= EXERCISE =
Wherever a line in the records contains the word "using", return that line.

Segment Start: THE DATA

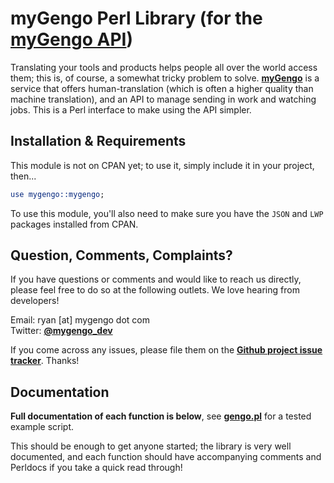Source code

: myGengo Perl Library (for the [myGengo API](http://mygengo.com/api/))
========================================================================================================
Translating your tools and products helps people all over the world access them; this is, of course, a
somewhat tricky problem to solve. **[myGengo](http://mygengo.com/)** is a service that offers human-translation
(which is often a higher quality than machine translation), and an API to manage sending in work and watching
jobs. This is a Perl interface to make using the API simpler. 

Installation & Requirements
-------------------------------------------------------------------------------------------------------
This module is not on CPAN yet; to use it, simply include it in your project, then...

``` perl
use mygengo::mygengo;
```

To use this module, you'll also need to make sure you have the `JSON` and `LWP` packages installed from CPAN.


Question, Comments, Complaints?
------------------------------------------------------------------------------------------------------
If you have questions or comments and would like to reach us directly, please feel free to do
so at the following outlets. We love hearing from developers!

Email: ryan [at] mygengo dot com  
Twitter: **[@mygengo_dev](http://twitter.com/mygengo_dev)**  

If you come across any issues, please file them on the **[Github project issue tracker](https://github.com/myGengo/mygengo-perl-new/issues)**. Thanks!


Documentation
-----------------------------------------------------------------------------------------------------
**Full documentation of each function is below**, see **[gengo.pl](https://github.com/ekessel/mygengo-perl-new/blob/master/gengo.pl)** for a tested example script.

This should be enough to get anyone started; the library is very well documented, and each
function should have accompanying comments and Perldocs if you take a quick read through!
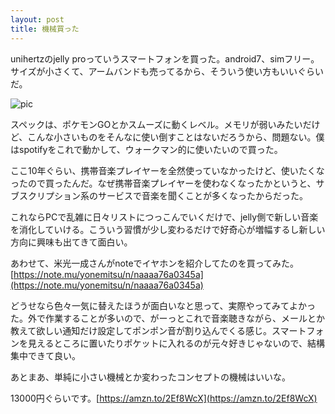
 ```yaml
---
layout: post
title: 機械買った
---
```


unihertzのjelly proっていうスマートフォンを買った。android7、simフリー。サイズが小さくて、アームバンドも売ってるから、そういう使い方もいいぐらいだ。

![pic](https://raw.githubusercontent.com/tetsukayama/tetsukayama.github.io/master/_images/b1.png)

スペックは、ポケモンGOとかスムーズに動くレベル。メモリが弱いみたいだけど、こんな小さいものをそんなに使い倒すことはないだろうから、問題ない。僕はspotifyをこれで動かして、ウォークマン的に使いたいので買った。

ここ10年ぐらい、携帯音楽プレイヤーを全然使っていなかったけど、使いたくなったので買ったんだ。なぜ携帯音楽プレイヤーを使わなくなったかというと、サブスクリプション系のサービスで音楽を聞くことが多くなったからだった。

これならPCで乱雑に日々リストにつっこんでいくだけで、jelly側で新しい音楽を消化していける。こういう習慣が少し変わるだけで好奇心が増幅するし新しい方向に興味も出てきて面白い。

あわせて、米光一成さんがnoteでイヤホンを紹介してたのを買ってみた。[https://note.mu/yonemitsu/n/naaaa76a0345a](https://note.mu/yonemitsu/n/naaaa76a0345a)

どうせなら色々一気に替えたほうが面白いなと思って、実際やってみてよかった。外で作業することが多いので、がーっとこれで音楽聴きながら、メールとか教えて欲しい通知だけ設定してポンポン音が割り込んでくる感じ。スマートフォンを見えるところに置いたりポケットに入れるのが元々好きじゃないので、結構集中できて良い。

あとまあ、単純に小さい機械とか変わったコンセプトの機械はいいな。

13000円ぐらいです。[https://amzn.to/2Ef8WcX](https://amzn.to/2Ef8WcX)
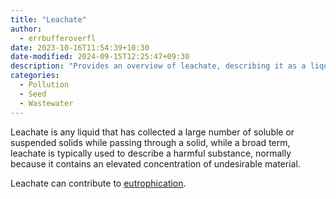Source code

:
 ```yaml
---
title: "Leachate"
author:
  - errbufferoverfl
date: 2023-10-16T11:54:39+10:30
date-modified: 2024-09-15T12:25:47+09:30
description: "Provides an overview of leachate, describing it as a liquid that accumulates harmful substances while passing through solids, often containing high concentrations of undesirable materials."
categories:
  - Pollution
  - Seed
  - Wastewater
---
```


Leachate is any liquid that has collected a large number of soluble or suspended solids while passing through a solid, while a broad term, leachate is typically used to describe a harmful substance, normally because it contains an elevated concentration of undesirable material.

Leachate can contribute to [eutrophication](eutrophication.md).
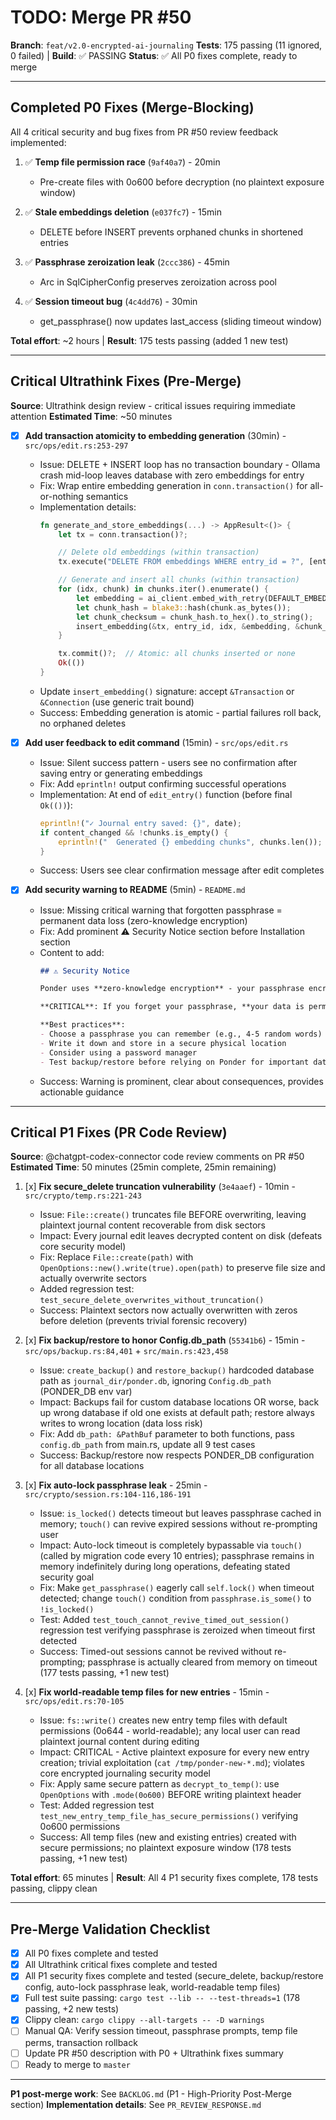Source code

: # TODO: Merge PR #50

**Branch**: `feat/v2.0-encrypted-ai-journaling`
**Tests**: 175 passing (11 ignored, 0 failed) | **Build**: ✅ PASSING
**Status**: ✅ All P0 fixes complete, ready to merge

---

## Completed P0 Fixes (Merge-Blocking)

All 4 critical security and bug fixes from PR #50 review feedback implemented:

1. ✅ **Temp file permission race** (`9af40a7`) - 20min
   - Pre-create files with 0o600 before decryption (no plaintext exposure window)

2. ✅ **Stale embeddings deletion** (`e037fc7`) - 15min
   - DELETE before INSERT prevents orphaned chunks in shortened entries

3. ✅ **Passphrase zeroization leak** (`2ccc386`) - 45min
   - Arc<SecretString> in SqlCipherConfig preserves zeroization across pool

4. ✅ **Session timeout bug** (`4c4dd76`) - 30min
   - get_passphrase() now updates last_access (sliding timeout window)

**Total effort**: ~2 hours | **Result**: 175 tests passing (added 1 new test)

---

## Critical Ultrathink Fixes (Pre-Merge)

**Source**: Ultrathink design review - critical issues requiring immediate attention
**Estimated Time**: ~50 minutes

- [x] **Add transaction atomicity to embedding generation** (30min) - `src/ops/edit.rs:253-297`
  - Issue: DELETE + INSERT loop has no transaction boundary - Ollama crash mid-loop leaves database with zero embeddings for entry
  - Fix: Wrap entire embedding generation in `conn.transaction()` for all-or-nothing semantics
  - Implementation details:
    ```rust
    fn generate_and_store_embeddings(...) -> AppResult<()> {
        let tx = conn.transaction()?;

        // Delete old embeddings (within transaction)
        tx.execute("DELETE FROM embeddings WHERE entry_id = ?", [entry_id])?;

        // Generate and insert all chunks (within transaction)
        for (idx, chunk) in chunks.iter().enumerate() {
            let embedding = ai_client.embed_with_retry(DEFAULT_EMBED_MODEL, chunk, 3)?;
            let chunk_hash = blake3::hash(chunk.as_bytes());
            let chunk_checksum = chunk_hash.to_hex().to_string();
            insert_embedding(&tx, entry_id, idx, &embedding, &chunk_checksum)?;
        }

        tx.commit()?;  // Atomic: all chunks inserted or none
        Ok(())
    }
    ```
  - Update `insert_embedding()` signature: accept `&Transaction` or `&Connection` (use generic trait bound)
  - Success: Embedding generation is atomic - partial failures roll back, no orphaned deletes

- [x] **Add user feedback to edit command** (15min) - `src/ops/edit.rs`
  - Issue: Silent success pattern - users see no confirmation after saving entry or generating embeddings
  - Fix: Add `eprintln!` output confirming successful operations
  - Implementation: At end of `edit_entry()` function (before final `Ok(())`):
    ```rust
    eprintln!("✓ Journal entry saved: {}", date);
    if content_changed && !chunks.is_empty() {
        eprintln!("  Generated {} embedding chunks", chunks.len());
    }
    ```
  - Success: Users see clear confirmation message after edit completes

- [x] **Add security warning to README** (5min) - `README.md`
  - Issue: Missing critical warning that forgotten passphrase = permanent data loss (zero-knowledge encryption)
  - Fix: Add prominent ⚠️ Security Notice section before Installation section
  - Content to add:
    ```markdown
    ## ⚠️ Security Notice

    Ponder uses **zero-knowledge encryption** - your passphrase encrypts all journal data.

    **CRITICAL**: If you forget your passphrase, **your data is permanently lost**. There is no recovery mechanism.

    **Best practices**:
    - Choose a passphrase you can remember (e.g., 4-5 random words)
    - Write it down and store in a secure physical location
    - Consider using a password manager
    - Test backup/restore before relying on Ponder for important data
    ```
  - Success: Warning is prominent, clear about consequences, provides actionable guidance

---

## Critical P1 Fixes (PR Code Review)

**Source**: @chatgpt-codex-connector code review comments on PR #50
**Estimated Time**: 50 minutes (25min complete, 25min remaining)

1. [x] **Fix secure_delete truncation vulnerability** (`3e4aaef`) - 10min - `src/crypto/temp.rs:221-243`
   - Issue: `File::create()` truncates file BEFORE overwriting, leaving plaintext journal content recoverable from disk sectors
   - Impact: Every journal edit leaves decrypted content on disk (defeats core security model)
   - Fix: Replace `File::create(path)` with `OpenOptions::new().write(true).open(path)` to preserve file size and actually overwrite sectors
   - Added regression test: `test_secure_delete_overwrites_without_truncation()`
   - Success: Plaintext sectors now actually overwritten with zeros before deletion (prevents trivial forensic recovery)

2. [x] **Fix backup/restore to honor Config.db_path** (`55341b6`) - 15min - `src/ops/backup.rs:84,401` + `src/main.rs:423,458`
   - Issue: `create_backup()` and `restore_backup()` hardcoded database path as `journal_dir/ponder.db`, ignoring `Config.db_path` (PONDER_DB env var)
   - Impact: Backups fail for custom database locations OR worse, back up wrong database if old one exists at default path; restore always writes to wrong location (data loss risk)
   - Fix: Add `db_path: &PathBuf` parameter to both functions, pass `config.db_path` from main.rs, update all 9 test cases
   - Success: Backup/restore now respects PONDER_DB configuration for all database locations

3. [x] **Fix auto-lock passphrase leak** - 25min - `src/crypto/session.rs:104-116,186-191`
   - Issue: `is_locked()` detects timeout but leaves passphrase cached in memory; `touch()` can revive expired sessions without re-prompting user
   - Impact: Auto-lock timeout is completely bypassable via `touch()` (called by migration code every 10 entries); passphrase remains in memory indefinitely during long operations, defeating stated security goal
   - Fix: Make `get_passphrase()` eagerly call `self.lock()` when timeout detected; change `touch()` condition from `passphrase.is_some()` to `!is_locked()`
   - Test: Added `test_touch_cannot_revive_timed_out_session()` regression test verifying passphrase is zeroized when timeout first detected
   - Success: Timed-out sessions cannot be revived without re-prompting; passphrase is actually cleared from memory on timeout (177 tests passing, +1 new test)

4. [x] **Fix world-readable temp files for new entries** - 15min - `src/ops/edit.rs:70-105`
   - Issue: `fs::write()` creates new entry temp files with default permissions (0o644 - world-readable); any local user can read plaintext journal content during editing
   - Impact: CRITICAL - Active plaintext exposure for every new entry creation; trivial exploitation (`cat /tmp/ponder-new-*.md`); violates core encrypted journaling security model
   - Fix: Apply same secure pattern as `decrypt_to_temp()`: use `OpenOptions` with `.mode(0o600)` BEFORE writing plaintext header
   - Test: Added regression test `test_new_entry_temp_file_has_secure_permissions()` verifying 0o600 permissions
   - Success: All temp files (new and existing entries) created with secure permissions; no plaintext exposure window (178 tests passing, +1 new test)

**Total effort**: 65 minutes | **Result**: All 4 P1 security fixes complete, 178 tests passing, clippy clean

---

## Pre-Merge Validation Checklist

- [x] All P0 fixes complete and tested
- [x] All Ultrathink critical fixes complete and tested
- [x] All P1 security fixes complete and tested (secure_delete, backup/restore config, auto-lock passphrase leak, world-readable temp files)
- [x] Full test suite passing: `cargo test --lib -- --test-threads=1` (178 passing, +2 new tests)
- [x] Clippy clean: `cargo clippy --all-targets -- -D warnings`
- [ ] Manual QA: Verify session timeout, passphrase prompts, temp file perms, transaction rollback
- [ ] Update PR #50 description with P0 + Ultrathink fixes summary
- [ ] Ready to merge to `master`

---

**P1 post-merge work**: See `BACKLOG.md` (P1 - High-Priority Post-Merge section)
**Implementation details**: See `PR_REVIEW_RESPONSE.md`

Segment End: THE DATA

= WRITTEN REPLY =
jobs. This is a Perl interface to make using the API simpler. 
    - Consider using a password manager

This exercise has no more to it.